Why Yale, and why West Campus?

What in this environment is most appealing to me is the expertise and strength of my colleagues. At the time I came to the cell biology department for my interview, I had no idea that these DNA nanostructures can be used for so many aspects of cell biological study. During my interview visit, Patrick Lusk grabbed me and said “We’ve got to make a nuclear pore complex together.” We chatted in his office for an hour and then we wrote a grant the first year. And I started collaborating with Jim Rothman before I came here. Jim got interested in using DNA nanotechnology to study membrane fusion, and when I got here, we continued to collaborate. I also work with Pietro De Camilli, the chair of neuroscience, using membrane shapes to study proteins that work between membrane contact sites. And I collaborate with Farren Isaacs of the Systems Biology Institute. His lab comes up with ways of modifying protein with non-natural amino acids. That gives us a nice handle on the protein where we can use it to modify a piece of DNA. This list goes on…

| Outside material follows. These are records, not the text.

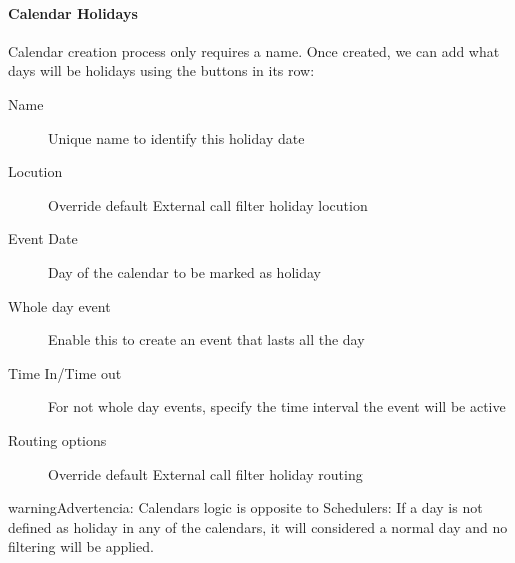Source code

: \documentclass[letterpaper,10pt,spanish]{sphinxmanual}
\begin{document}
\paragraph{Calendar Holidays}
\label{administration_portal/client/vpbx/routing_tools/calendars:calendar-holidays}
Calendar creation process only requires a name. Once created, we can add what
days will be holidays using the buttons in its row:
\begin{description}
\item[{Name}] \leavevmode{}\label{administration_portal/client/vpbx/routing_tools/calendars:term-name}
Unique name to identify this holiday date

\item[{Locution}] \leavevmode{}\label{administration_portal/client/vpbx/routing_tools/calendars:term-locution}
Override default External call filter holiday locution

\item[{Event Date}] \leavevmode{}\label{administration_portal/client/vpbx/routing_tools/calendars:term-event-date}
Day of the calendar to be marked as holiday

\item[{Whole day event}] \leavevmode{}\label{administration_portal/client/vpbx/routing_tools/calendars:term-whole-day-event}
Enable this to create an event that lasts all the day

\item[{Time In/Time out}] \leavevmode{}\label{administration_portal/client/vpbx/routing_tools/calendars:term-time-in-time-out}
For not whole day events, specify the time interval the event will be active

\item[{Routing options}] \leavevmode{}\label{administration_portal/client/vpbx/routing_tools/calendars:term-routing-options}
Override default External call filter holiday routing

\end{description}

\begin{notice}{warning}{Advertencia:}
Calendars logic is opposite to Schedulers: If a day is not defined
as holiday in any of the calendars, it will considered a normal day and no
filtering will be applied.
\end{notice}
\end{document}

Is it helpful to be part of an institute, with its open-plan labs, to be able to do this type of work?

Definitely - it provides a very good infrastructure. What it means is that there’s no hard boundary. It’s much easier for people in labs to actually talk to each other and share central equipment. For example, we don’t know how to spin down liters of E. coli and harvest proteins from them, but Jim Rothman’s lab does that all the time, so we just take our cultured cells over to them. It makes a big difference. Collaborations start that way.

What can West Campus do to keep nurturing these groundbreaking collaborations?

West Campus is already doing a very good job fostering intellectual exchange and facilitating the collaboration between labs. There are various seminars and symposia happening in different institutes, and across the institutes. The way the institutes are organized, the investigators come from different departments, meaning they have diverse expertise. For example, in the Nanobiology Institute we have a few scientists from cell biology, but we also have Erdem Karatekin from the physiology department, and Julian Berro is from molecular biophysics and biochemistry. The same is true for many other institutes.

Why should doctoral students consider West Campus?

This is a good place to do a PhD! Lab spaces are open. There is diverse expertise. We have top-of-the-line, state-of-the-art instruments and facilities at the Imaging Core, the Yale Center for Genomic Analysis and the Center for Molecular Discovery. Students get the best of all worlds at Yale – interacting with colleagues from West Campus, Science Hill, the School of Medicine. The opportunities are endless.